● **Work order**:
Transcribe the records exactly. Pictures do not belong in the transcription.
╔══
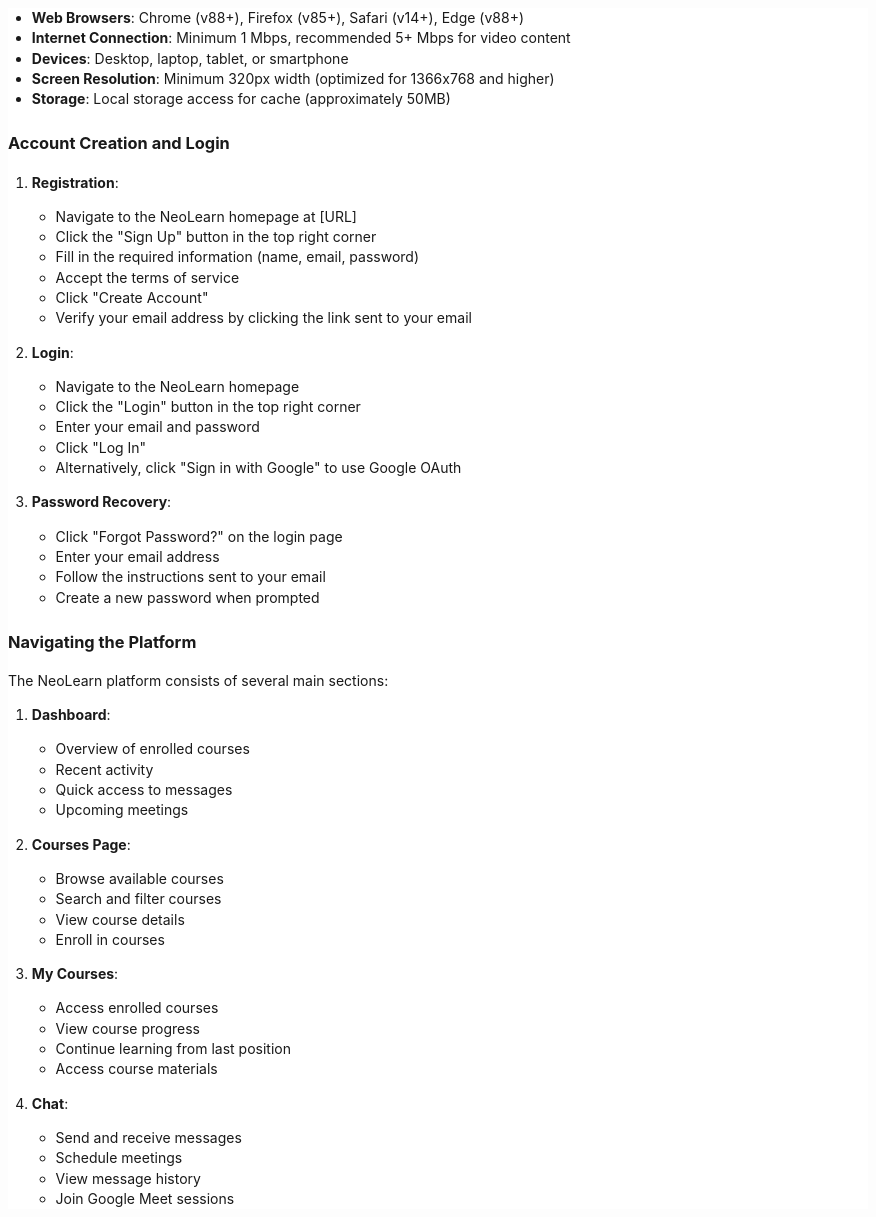 - **Web Browsers**: Chrome (v88+), Firefox (v85+), Safari (v14+), Edge (v88+)
- **Internet Connection**: Minimum 1 Mbps, recommended 5+ Mbps for video content
- **Devices**: Desktop, laptop, tablet, or smartphone
- **Screen Resolution**: Minimum 320px width (optimized for 1366x768 and higher)
- **Storage**: Local storage access for cache (approximately 50MB)

### Account Creation and Login

1. **Registration**:
   - Navigate to the NeoLearn homepage at [URL]
   - Click the "Sign Up" button in the top right corner
   - Fill in the required information (name, email, password)
   - Accept the terms of service
   - Click "Create Account"
   - Verify your email address by clicking the link sent to your email

2. **Login**:
   - Navigate to the NeoLearn homepage
   - Click the "Login" button in the top right corner
   - Enter your email and password
   - Click "Log In"
   - Alternatively, click "Sign in with Google" to use Google OAuth

3. **Password Recovery**:
   - Click "Forgot Password?" on the login page
   - Enter your email address
   - Follow the instructions sent to your email
   - Create a new password when prompted

### Navigating the Platform

The NeoLearn platform consists of several main sections:

1. **Dashboard**:
   - Overview of enrolled courses
   - Recent activity
   - Quick access to messages
   - Upcoming meetings

2. **Courses Page**:
   - Browse available courses
   - Search and filter courses
   - View course details
   - Enroll in courses

3. **My Courses**:
   - Access enrolled courses
   - View course progress
   - Continue learning from last position
   - Access course materials

4. **Chat**:
   - Send and receive messages
   - Schedule meetings
   - View message history
   - Join Google Meet sessions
╚══
● **Answer below**:
 - **Web Browsers**: Chrome (v88+), Firefox (v85+), Safari (v14+), Edge (v88+)
- **Internet Connection**: Minimum 1 Mbps, recommended 5+ Mbps for video content
- **Devices**: Desktop, laptop, tablet, or smartphone
- **Screen Resolution**: Minimum 320px width (optimized for 1366x768 and higher)
- **Storage**: Local storage access for cache (approximately 50MB)

### Account Creation and Login

1. **Registration**:
   - Navigate to the NeoLearn homepage at [URL]
   - Click the "Sign Up" button in the top right corner
   - Fill in the required information (name, email, password)
   - Accept the terms of service
   - Click "Create Account"
   - Verify your email address by clicking the link sent to your email

2. **Login**:
   - Navigate to the NeoLearn homepage
   - Click the "Login" button in the top right corner
   - Enter your email and password
   - Click "Log In"
   - Alternatively, click "Sign in with Google" to use Google OAuth

3. **Password Recovery**:
   - Click "Forgot Password?" on the login page
   - Enter your email address
   - Follow the instructions sent to your email
   - Create a new password when prompted

### Navigating the Platform

The NeoLearn platform consists of several main sections:

1. **Dashboard**:
   - Overview of enrolled courses
   - Recent activity
   - Quick access to messages
   - Upcoming meetings

2. **Courses Page**:
   - Browse available courses
   - Search and filter courses
   - View course details
   - Enroll in courses

3. **My Courses**:
   - Access enrolled courses
   - View course progress
   - Continue learning from last position
   - Access course materials

4. **Chat**:
   - Send and receive messages
   - Schedule meetings
   - View message history
   - Join Google Meet sessions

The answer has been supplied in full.